Thereafter, OSMI shall invoice Provider for all fees due under
Section 3(a & b) hereunder on a monthly basis.
Provider shall be invoiced for fees due under Section 3(c) the
following month after initially dispensed to the patient. If any
amount so invoiced or automatically payable is not paid on or
within forty-five (45) calendar days after the invoice is
received or fees are automatically payable, the outstanding balance
shall bear simple interest from the date of said invoice or payment
date at a rate of one percent (1%) per month until such amount
is paid in full. Any payments made thereafter received by OSMI
shall be applied first to interest accrued but unpaid and then to
the oldest unpaid payable/invoice. In addition, the parties agree
that a failure by Provider to pay any such invoice or amount
automatically payable within forty-five (45) calendar days of
the date the invoice is received or the payment date (as the case
may be) shall be a material breach of this Agreement, subject to
cure provisions of Section 6(b).

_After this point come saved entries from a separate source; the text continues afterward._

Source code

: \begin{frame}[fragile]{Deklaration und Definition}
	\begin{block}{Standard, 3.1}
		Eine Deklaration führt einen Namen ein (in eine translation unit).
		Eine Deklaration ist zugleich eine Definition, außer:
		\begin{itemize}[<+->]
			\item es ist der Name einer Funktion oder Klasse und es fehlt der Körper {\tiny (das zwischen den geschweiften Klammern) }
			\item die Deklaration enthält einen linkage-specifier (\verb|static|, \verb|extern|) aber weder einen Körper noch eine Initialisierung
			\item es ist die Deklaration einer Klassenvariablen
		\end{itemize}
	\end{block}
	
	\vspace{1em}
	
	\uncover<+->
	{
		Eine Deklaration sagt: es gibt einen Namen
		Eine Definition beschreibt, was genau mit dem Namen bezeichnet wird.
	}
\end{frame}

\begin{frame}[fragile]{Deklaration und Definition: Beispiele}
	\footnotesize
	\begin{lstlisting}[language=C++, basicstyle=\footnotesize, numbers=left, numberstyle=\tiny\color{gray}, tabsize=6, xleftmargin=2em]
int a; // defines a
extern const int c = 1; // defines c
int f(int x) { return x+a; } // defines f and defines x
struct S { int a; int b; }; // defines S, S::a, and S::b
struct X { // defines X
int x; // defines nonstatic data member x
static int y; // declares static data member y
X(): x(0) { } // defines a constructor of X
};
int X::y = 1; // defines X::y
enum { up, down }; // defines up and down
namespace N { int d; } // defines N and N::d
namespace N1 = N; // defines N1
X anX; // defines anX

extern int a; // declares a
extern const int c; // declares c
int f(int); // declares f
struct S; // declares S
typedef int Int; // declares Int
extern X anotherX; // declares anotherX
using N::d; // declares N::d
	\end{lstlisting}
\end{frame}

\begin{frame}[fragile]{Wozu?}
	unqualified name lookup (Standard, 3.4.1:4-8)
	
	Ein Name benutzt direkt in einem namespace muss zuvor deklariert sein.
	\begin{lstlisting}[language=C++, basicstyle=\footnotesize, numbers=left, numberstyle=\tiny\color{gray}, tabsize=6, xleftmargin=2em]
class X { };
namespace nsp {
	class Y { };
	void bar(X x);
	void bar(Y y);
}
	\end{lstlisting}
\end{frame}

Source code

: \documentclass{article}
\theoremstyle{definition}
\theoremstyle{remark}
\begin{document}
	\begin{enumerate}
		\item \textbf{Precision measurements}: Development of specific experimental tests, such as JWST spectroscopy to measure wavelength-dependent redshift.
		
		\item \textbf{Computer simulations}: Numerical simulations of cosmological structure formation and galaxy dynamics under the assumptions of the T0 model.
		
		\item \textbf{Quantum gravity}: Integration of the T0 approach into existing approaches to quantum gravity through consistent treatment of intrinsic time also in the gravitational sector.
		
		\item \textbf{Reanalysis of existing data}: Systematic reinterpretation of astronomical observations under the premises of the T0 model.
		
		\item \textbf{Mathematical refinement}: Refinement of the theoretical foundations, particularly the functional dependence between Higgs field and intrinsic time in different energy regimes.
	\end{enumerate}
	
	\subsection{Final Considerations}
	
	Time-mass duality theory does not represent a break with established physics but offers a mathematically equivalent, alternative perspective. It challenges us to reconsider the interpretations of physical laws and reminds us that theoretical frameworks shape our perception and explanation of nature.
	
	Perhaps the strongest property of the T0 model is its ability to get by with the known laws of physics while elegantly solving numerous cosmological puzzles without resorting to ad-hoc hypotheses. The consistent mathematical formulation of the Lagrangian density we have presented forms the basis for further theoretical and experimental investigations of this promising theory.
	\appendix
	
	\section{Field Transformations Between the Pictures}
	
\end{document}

Any such termination of this
Agreement by OSMI shall not affect Provider’s obligation to
pay amounts due to OSMI under this Agreement, but no such payment
after the cure period shall affect the effectiveness of such
termination.
Payment of the compensation due to
OSMI is not intended to be and shall not be interpreted or applied
as permitting OSMI to share in Provider’s fees for physician
services or any other services, but is acknowledged as the
parties’ negotiated agreement as to the reasonable fair
market value of the items and services furnished by OSMI pursuant
to this Agreement.
The term of this Agreement shall
commence on August 1, 2005 (“Commencement Date”)
and shall remain in full force and effect for a period of one
(1) year (the “Initial Term”) and SHALL BE
AUTOMATICALLY RENEWED FOR AN ADDITIONAL ONE (1) YEAR PERIOD
(THE “RENEWAL TERMS”) THEREAFTER UNLESS EITHER PARTY
GIVES THE OTHER PARTY NOTICE OF ITS INTENT NOT TO RENEW AT LEAST
THIRTY (30) CALENDAR DAYS PRIOR TO THE EXPIRATION OF THE
INITIAL TERM OR ANY RENEWAL TERM .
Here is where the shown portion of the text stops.